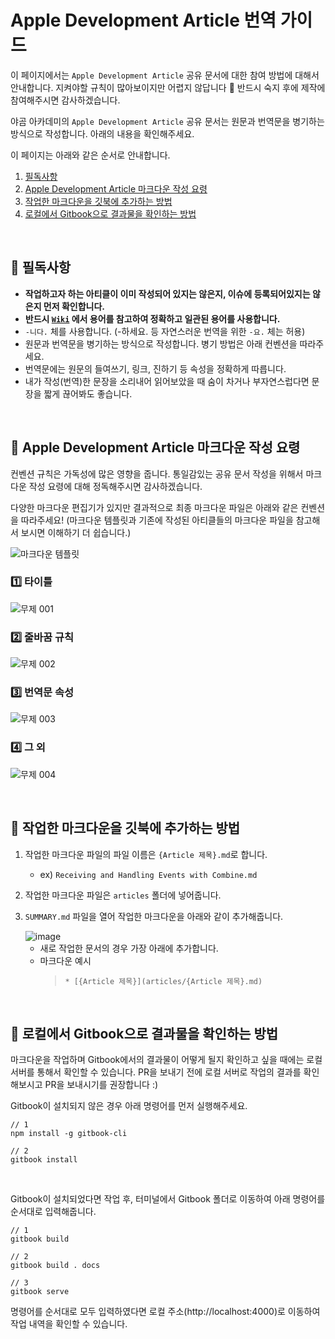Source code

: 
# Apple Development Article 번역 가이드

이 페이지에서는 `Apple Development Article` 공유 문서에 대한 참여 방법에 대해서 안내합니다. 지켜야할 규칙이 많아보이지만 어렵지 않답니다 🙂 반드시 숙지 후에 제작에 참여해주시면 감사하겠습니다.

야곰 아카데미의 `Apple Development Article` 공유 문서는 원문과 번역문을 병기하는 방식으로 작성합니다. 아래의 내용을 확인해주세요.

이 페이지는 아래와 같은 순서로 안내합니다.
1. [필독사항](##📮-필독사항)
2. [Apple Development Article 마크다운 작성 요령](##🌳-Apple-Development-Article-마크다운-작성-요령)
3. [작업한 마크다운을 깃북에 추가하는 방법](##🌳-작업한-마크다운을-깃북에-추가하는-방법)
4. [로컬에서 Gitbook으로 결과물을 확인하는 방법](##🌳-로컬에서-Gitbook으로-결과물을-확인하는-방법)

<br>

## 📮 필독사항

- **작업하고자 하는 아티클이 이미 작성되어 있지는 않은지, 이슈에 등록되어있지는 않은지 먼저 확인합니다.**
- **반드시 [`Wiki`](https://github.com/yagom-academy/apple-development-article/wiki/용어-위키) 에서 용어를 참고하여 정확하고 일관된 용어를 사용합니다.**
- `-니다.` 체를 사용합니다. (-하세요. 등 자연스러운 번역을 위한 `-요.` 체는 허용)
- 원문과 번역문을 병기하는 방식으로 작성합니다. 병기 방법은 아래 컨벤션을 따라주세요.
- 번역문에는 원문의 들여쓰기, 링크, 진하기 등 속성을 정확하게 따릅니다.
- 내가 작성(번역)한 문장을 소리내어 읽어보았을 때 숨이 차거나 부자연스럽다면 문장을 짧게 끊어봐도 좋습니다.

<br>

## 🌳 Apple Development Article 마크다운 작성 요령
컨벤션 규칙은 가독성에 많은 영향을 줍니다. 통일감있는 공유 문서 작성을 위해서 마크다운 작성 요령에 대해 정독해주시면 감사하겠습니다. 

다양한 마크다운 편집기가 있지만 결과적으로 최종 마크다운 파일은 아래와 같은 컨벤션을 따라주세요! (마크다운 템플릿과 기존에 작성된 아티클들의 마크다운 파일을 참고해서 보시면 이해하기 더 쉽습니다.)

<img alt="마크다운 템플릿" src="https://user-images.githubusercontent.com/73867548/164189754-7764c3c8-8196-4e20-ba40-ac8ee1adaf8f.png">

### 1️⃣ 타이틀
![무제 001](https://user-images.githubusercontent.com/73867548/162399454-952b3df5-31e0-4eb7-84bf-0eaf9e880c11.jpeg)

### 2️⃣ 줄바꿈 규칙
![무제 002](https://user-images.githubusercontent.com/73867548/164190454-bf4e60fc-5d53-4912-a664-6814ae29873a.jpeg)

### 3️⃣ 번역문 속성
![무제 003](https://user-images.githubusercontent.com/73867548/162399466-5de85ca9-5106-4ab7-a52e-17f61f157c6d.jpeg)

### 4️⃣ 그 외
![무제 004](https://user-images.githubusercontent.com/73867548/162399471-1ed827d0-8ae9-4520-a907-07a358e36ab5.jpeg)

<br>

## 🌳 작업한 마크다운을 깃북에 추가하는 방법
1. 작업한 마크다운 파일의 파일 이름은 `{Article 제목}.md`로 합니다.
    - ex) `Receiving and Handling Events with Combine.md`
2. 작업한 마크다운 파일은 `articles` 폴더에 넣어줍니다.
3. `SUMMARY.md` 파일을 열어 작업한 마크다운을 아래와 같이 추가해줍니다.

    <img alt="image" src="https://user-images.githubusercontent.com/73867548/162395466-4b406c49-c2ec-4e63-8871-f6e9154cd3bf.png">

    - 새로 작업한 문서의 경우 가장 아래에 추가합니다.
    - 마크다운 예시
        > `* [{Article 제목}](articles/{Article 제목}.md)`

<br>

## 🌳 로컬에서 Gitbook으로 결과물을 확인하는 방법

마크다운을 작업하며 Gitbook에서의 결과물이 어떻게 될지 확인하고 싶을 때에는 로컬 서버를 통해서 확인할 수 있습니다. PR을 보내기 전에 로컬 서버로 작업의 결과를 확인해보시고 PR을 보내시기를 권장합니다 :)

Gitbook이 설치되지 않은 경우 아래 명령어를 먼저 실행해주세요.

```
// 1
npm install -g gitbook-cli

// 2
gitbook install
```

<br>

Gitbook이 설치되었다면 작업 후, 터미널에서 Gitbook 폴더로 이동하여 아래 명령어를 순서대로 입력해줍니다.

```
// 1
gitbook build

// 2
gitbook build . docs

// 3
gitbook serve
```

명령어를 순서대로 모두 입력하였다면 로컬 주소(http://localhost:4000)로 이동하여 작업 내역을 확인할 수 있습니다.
⁂
* _Exercise details_: Above are the records; reproduce them exactly and leave out the pictures.

* _Response area_:
Source code

: 
# Apple Development Article 번역 가이드

이 페이지에서는 `Apple Development Article` 공유 문서에 대한 참여 방법에 대해서 안내합니다. 지켜야할 규칙이 많아보이지만 어렵지 않답니다 🙂 반드시 숙지 후에 제작에 참여해주시면 감사하겠습니다.

야곰 아카데미의 `Apple Development Article` 공유 문서는 원문과 번역문을 병기하는 방식으로 작성합니다. 아래의 내용을 확인해주세요.

이 페이지는 아래와 같은 순서로 안내합니다.
1. [필독사항](##📮-필독사항)
2. [Apple Development Article 마크다운 작성 요령](##🌳-Apple-Development-Article-마크다운-작성-요령)
3. [작업한 마크다운을 깃북에 추가하는 방법](##🌳-작업한-마크다운을-깃북에-추가하는-방법)
4. [로컬에서 Gitbook으로 결과물을 확인하는 방법](##🌳-로컬에서-Gitbook으로-결과물을-확인하는-방법)

<br>

## 📮 필독사항

- **작업하고자 하는 아티클이 이미 작성되어 있지는 않은지, 이슈에 등록되어있지는 않은지 먼저 확인합니다.**
- **반드시 [`Wiki`](https://github.com/yagom-academy/apple-development-article/wiki/용어-위키) 에서 용어를 참고하여 정확하고 일관된 용어를 사용합니다.**
- `-니다.` 체를 사용합니다. (-하세요. 등 자연스러운 번역을 위한 `-요.` 체는 허용)
- 원문과 번역문을 병기하는 방식으로 작성합니다. 병기 방법은 아래 컨벤션을 따라주세요.
- 번역문에는 원문의 들여쓰기, 링크, 진하기 등 속성을 정확하게 따릅니다.
- 내가 작성(번역)한 문장을 소리내어 읽어보았을 때 숨이 차거나 부자연스럽다면 문장을 짧게 끊어봐도 좋습니다.

<br>

## 🌳 Apple Development Article 마크다운 작성 요령
컨벤션 규칙은 가독성에 많은 영향을 줍니다. 통일감있는 공유 문서 작성을 위해서 마크다운 작성 요령에 대해 정독해주시면 감사하겠습니다. 

다양한 마크다운 편집기가 있지만 결과적으로 최종 마크다운 파일은 아래와 같은 컨벤션을 따라주세요! (마크다운 템플릿과 기존에 작성된 아티클들의 마크다운 파일을 참고해서 보시면 이해하기 더 쉽습니다.)

<img alt="마크다운 템플릿" src="https://user-images.githubusercontent.com/73867548/164189754-7764c3c8-8196-4e20-ba40-ac8ee1adaf8f.png">

### 1️⃣ 타이틀
![무제 001](https://user-images.githubusercontent.com/73867548/162399454-952b3df5-31e0-4eb7-84bf-0eaf9e880c11.jpeg)

### 2️⃣ 줄바꿈 규칙
![무제 002](https://user-images.githubusercontent.com/73867548/164190454-bf4e60fc-5d53-4912-a664-6814ae29873a.jpeg)

### 3️⃣ 번역문 속성
![무제 003](https://user-images.githubusercontent.com/73867548/162399466-5de85ca9-5106-4ab7-a52e-17f61f157c6d.jpeg)

### 4️⃣ 그 외
![무제 004](https://user-images.githubusercontent.com/73867548/162399471-1ed827d0-8ae9-4520-a907-07a358e36ab5.jpeg)

<br>

## 🌳 작업한 마크다운을 깃북에 추가하는 방법
1. 작업한 마크다운 파일의 파일 이름은 `{Article 제목}.md`로 합니다.
    - ex) `Receiving and Handling Events with Combine.md`
2. 작업한 마크다운 파일은 `articles` 폴더에 넣어줍니다.
3. `SUMMARY.md` 파일을 열어 작업한 마크다운을 아래와 같이 추가해줍니다.

    <img alt="image" src="https://user-images.githubusercontent.com/73867548/162395466-4b406c49-c2ec-4e63-8871-f6e9154cd3bf.png">

    - 새로 작업한 문서의 경우 가장 아래에 추가합니다.
    - 마크다운 예시
        > `* [{Article 제목}](articles/{Article 제목}.md)`

<br>

## 🌳 로컬에서 Gitbook으로 결과물을 확인하는 방법

마크다운을 작업하며 Gitbook에서의 결과물이 어떻게 될지 확인하고 싶을 때에는 로컬 서버를 통해서 확인할 수 있습니다. PR을 보내기 전에 로컬 서버로 작업의 결과를 확인해보시고 PR을 보내시기를 권장합니다 :)

Gitbook이 설치되지 않은 경우 아래 명령어를 먼저 실행해주세요.

```
// 1
npm install -g gitbook-cli

// 2
gitbook install
```

<br>

Gitbook이 설치되었다면 작업 후, 터미널에서 Gitbook 폴더로 이동하여 아래 명령어를 순서대로 입력해줍니다.

```
// 1
gitbook build

// 2
gitbook build . docs

// 3
gitbook serve
```

명령어를 순서대로 모두 입력하였다면 로컬 주소(http://localhost:4000)로 이동하여 작업 내역을 확인할 수 있습니다.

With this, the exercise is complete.